• Kenney Mcclain posted an update 3 weeks, 5 days ago

    Broad boulevards lined with buildings of French-inspired architecture, little roadside galleries full of artwork, charming people native hats and dress mixing with others wearing products are what awaits those on a Vietnam tour of Hanoi, the town called the cultural capital.

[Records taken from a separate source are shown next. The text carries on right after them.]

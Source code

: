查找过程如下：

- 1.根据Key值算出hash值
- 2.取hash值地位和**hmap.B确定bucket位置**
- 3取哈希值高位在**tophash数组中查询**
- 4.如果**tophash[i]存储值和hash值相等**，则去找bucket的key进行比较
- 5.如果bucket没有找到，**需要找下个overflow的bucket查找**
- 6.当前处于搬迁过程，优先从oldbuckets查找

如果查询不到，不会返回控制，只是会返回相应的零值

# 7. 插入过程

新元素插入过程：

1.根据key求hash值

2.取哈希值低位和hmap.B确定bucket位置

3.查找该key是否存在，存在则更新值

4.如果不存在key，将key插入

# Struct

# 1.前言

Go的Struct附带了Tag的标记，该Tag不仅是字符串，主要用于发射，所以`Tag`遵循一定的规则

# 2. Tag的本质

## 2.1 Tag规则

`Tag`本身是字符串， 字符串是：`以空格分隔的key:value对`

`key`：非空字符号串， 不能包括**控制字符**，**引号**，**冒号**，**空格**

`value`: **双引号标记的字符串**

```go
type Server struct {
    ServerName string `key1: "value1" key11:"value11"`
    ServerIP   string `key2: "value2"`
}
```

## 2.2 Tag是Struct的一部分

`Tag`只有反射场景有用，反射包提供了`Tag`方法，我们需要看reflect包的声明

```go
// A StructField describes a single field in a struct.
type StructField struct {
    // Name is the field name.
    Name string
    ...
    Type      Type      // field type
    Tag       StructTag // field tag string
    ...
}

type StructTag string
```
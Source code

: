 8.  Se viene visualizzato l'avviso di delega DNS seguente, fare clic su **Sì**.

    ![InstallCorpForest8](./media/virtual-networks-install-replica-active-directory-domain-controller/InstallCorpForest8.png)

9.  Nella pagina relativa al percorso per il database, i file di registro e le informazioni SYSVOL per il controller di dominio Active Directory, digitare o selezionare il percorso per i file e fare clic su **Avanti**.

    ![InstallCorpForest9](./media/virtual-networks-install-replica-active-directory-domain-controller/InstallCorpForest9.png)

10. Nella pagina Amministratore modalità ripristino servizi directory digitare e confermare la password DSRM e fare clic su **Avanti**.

    Hanoi, the nation’s second largest city (having a population of six million and covering 900 square km for the banks in the Red River), is claimed is the core of the country- something easily proven with a walk-through the streets of the French-colonial city using its lakes and temples. Readily navigable on foot, there’s a lot to find out and do here at a fairly easy pace; start your Vietnam tour from Hanoi and you may certainly have the strong a feeling of laid-back tranquillity that only a timelessly old settlement will surely have.

    History. Dating back as soon as three centuries before Christ, Hanoi had been generally known as Thang Long, and was renamed Hanoi in 1831 at any given time when Hue was the capital. Present-day Hanoi, however, was largely built during the French occupation- a fact reflected in broad streets and charming French inspired buildings which are sign of town.

    Old Quarter. Hoan Kiem District (aka the Old Quarter), considered the city’s business hub and main tourist destination, could very well be one of the most definitive of Hanoi. A walk with the area is tantamount to stepping back in its history – its streets are filled up with scooters, traders and folks simply out for a leisurely stroll around the block. Here, there are ancient commercial streets named after their original businesses dating back about 1,000 years, including names of cotton, jewellery, herbs, and silk. Although many of these concerns are already substituted with modern-day businesses, once can still appreciate the sense of the way it was obviously a years ago, and gain a sense of rich, old customs. Preserved shop-houses built a little over a century ago with street-facing facades and multiple courtyards inside are next to each other with hip cafes, bars, restaurants, bakeries, boutique shops and free galleries.

    Places to Visit. Ho Chi Minh, the country’s most widely used leader (proven to his people as ‘Uncle Ho’) rests here in a glass case in the Ho Chi Minh Mausoleum in central Hanoi (albeit against his wishes). A vacation to Uncle Ho’s final resting place is definitely an extraordinary experience on the Vietnam tour- in the end, it isn’t just a normal attraction, it’s actually a portion of a nation’s history. For the people visiting, it might flourish to keep in mind the reverence the locals have for Uncle Ho-dress with respect (no shorts, sleeveless shirts and miniskirts) and everybody has got to deposit their bags and cameras prior to going in.

    The world-famous Thang Long Water Puppet Theatre in Hanoi can be a performance art rooted in the tradition going back to the 11th century, coming from a time when rice paddy fields were flooded and villagers will make entertainment by standing in the waist-deep water using the puppets performing in the water. Large rods to support the puppets appeared as if they were moving through the water, with the puppeteers hidden behind a screen. They might tell traditional folk stories through operatic songs, together with an orchestra playing traditional music using drums, wooden bells, horns, bamboo flutes and cymbals. Today, the tradition continues.